The Grecology substack last week highlighted how a stealth fight has emerged over the matter of sustainability of Greece once more. As noted there, an ESM blog pushed out by Rolf Strauch last week, making the case for sustainability, followed a short while after former IMF mission chief and European Department Director Poul Thomsen’s disparaging remarks at an online Economist conference. On that occasion, Thomsen downplayed the prospects for Greece within the euroarea still, lamented the inability of the Greeks to reform and the flaws in the European’s DSA. Indeed, Thomsen claimed the DSA being produced by the ESM is “not only wrong but also irrelevant” and that creditors only hold Greek assets because they believe they will be bailed out.
As previously pointed out here, Thomsen is a sociopath who systematically lies, has shown no sign of introspection as to his own legion failings in Greece (a program which did not add up, making it more of an Enron-style accounting fraud than a reflection of the fecklessness of the Greeks.) We can dispose of Thomsen later, as I will in my book.

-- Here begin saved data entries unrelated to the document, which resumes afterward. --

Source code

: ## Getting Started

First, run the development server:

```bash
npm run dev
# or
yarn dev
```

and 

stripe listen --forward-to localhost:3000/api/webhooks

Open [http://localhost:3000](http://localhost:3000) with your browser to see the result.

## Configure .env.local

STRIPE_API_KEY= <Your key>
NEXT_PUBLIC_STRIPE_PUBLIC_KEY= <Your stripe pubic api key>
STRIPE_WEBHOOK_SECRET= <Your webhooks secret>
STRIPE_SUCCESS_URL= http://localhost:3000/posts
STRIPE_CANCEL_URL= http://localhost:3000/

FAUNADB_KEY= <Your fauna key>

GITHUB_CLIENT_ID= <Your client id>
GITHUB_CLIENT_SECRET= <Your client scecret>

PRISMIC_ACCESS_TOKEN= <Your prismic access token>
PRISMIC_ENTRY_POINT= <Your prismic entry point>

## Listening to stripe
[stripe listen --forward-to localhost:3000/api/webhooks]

But it is perhaps more refreshing to dwell on his online interlocutor on the occasion hosted by The Economist, Thomas Weiser, the former Eurogroup working group President—i.e., the chief technical staff member underpinning euroarea finance minister deliberations. And Weiser gave a much more thoughtful retrospective on the Greek Crisis and lessons to take from the experience. So, I want to elevate these remarks to a wider audience; for posterity, something worth studying.
On Greek sustainability from here, I indeed have a strong view. But that is not for now. But I would remark that there was little clarity on precisely what the challenge facing Greece is still—and the ESM blog was pretty poor also. So, not much has changed since 2010 despite Weiser’s wisdom.
Anyway, here is a faithful transcript of Weiser’s remarks, with minor edits:
I still distinctly remember the day when George Papakonstantinou [Minister of Finance for Greece] entered the Eurogroup meeting room and essentially said: “Brussels, we’ve got a problem.” And the conclusions that other finance ministers drew were that the main problem, or the only problem, was fiscal. And, of course, the more that we delved into the underlying issues the clearer it became to me and quite a number of others that the fiscal side was merely a surface phenomenon of totally different and very severe underlying imbalances and problems.
But, as I said, the situation led very many other actors to believe that the only problem was fiscal. And this had consequences for the programs and also for policy developments at the European level. And even though many of us realised it at the time, I think by now very many are cognizant of the fact that we in Europe more or less collectively stumbled into the situation lacking understanding and instruments and the political ability to solve the situation. That also was reflected in the design of the First [Greek] program; and these instruments and understandings evolved over time not very rapidly.
And that, in a way, also led to the fact that the IMF was involved and how the IMF was involved. And there was quite a discussion at the time amongst European politicians on whether the Fund should be in or the Fund should be out. And interestingly enough, I remember on one occasion [Wolfgang] Schäuble is saying to Jens Weidmann, who at the time was policy advisor to Angela Merkel: “if you honestly remember how the discussion went at the time he [Weidmann] will recall how very much against the involvement of the IMF and how much I was insisting that we in Europe need to deal with this issue all by ourselves, but you successfully persuaded the Chancellor that the Fund should be involved.”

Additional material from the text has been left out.